Lines with the word "into" in them are the ones to copy from the records.

Rendered images with source text
━━━━

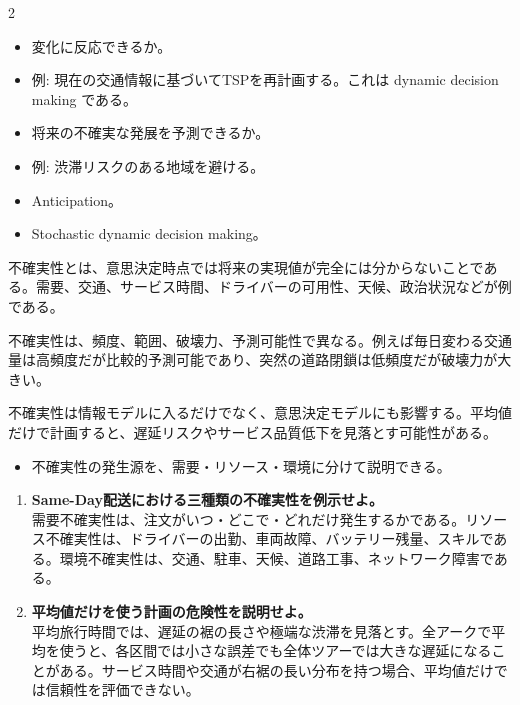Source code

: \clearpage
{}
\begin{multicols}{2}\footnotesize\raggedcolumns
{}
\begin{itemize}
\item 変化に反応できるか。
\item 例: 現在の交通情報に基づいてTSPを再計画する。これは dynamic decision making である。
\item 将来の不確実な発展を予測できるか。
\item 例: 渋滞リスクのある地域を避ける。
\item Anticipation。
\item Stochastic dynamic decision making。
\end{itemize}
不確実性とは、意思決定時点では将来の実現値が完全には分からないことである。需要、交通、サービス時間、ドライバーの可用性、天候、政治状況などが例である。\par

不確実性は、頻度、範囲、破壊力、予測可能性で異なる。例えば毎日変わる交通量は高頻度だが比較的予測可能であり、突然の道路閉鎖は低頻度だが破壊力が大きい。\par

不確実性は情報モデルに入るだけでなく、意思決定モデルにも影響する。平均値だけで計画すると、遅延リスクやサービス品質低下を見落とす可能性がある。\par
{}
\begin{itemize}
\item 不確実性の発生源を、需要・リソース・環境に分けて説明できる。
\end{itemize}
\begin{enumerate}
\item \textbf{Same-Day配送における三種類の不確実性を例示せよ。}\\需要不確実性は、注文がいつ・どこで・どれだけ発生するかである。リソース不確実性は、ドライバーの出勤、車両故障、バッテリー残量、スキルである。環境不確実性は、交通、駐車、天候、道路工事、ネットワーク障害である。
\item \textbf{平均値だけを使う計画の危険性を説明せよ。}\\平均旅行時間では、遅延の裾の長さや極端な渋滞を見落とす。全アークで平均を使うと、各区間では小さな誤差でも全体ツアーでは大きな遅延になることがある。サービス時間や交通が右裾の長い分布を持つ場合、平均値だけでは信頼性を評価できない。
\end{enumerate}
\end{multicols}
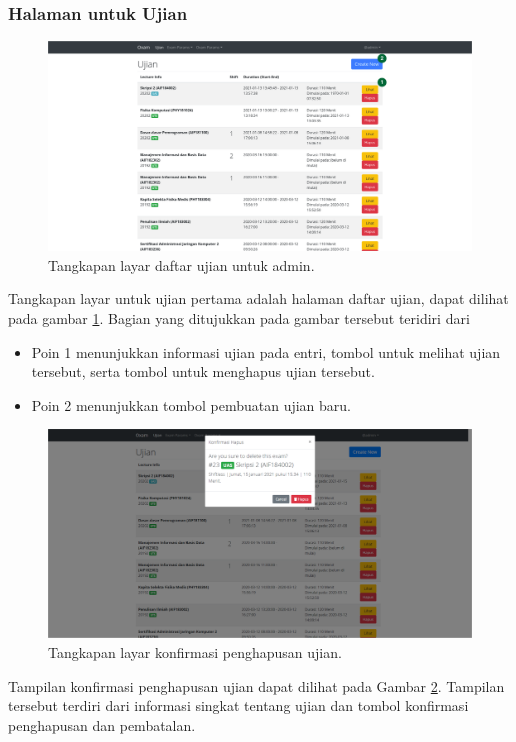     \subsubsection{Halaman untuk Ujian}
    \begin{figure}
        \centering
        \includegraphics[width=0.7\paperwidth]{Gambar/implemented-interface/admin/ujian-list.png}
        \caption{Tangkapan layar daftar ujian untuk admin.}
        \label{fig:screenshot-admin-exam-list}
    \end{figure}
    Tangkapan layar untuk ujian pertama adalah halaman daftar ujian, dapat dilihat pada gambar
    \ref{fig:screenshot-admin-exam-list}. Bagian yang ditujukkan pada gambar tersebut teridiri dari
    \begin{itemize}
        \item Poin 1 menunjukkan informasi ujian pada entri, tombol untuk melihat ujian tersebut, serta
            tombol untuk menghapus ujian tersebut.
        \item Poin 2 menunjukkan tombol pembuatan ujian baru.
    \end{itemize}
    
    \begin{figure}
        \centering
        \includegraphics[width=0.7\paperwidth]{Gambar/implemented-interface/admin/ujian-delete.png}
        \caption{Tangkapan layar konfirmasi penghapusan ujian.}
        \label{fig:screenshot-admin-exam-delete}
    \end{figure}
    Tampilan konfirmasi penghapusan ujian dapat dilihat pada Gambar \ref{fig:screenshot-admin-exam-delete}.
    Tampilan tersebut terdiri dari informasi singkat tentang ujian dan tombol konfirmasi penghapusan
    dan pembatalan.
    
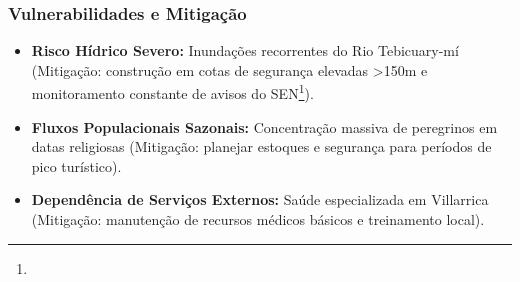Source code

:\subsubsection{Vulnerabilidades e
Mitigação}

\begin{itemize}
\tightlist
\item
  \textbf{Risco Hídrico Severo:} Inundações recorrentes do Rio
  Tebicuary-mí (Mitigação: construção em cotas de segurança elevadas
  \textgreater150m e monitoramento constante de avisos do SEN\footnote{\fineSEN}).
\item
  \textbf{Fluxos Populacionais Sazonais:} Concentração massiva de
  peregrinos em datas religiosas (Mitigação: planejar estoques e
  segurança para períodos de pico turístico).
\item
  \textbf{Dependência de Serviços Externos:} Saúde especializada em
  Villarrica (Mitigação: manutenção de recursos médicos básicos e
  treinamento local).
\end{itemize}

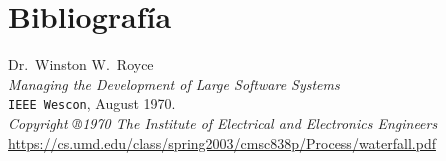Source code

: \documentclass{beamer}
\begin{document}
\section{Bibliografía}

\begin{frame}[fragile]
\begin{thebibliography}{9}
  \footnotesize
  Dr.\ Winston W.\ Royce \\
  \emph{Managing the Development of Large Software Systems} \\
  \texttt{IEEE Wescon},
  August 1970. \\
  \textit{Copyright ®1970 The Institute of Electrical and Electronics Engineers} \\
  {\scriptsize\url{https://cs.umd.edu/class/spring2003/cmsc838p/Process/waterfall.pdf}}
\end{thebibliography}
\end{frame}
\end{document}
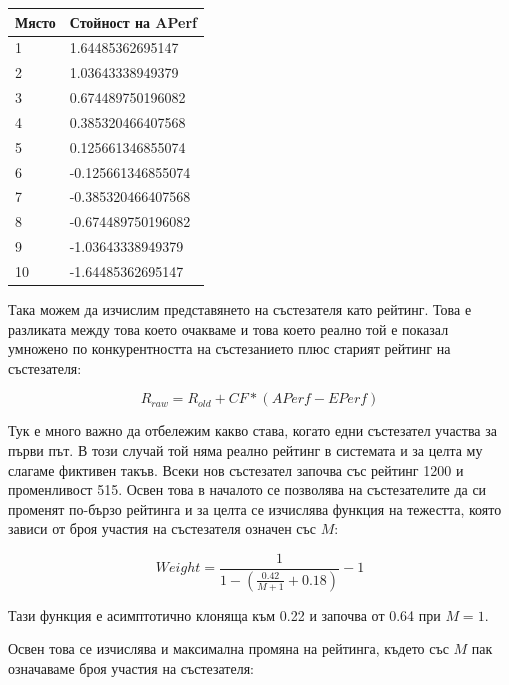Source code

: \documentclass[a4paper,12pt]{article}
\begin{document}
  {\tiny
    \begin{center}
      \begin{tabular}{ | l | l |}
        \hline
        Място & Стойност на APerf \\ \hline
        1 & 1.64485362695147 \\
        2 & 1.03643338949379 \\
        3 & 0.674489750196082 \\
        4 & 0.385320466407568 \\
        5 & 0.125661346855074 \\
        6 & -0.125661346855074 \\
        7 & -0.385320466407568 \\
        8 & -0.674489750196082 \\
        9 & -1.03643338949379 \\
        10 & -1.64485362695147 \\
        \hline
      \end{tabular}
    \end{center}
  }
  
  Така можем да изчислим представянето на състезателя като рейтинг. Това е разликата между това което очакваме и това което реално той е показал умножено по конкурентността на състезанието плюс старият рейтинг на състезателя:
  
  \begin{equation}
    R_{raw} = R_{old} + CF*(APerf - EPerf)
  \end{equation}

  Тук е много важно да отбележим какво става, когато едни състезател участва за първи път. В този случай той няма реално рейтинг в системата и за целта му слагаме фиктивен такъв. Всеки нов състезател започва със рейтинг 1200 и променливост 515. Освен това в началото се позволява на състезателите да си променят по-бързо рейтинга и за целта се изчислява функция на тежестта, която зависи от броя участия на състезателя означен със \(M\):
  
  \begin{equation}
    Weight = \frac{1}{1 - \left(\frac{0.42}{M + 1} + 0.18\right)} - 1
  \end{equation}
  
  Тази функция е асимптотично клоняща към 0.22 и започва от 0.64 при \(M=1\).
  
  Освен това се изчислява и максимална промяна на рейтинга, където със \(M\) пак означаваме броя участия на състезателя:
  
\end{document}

━━━━

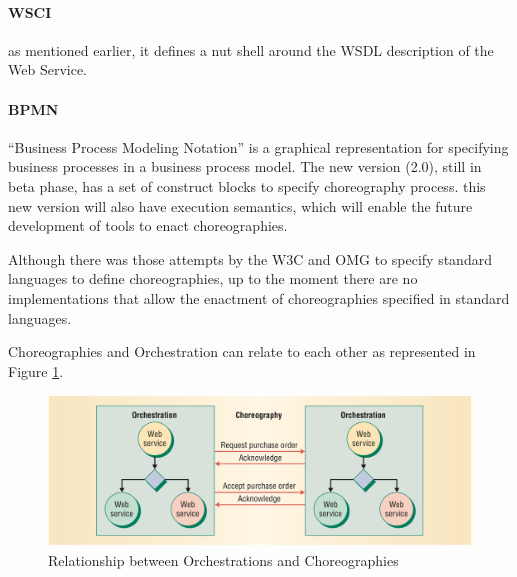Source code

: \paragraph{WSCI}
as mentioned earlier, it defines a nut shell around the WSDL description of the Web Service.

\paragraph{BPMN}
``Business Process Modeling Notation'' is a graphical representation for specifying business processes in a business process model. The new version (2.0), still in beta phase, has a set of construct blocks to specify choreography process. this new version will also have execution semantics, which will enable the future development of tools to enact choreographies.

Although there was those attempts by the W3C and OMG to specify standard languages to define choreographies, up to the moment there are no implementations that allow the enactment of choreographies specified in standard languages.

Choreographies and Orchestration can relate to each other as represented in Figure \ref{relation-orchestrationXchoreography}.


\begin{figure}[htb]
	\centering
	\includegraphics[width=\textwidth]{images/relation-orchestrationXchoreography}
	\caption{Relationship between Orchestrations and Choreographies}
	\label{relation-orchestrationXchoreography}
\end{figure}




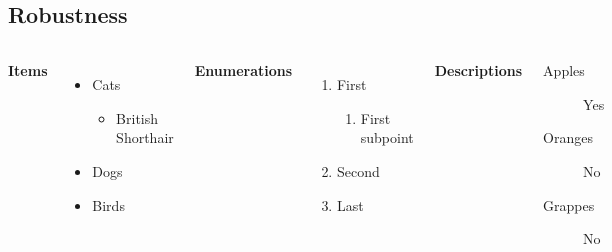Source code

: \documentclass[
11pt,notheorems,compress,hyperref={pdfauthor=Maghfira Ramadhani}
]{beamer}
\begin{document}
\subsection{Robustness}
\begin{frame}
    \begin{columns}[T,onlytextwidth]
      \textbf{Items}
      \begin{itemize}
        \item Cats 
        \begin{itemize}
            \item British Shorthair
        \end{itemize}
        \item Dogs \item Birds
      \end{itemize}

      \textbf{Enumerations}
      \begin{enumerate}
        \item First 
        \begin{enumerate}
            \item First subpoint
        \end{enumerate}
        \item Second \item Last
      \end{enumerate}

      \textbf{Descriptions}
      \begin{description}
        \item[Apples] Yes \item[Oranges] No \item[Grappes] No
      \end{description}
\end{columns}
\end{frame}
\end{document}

━━━━

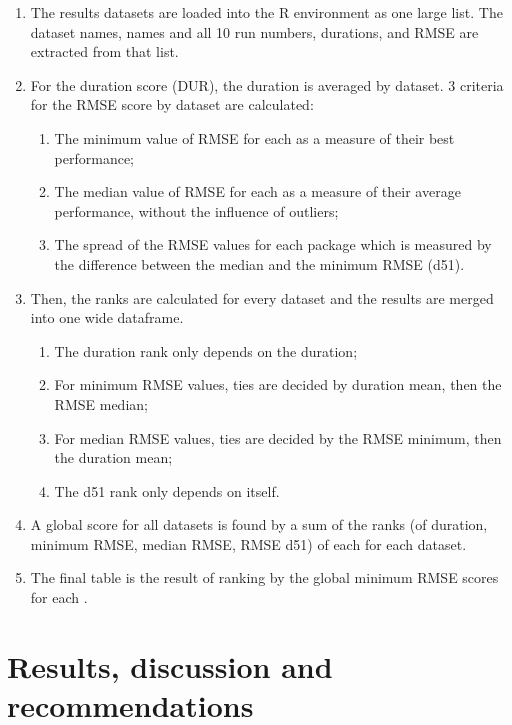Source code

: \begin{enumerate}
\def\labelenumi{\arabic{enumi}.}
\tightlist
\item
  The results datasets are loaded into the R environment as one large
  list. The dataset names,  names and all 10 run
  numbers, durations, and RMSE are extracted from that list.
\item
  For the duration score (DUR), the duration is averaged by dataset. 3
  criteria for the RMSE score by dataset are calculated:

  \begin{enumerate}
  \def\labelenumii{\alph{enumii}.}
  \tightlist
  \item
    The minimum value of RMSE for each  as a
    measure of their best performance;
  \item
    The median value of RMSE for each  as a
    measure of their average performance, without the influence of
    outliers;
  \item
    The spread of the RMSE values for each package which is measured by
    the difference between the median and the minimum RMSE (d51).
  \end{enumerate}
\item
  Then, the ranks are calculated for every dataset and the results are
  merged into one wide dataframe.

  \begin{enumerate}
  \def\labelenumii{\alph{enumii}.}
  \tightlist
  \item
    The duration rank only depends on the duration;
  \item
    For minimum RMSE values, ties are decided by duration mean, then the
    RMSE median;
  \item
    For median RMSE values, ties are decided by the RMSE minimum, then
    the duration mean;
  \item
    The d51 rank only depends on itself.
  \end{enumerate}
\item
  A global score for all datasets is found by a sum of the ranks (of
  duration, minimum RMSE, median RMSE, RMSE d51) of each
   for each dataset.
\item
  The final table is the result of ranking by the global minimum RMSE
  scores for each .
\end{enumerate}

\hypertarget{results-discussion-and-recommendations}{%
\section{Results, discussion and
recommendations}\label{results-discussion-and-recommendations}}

━━━━

Completed exercise —
  The results datasets are loaded into the R environment as one large
  merged into one wide dataframe.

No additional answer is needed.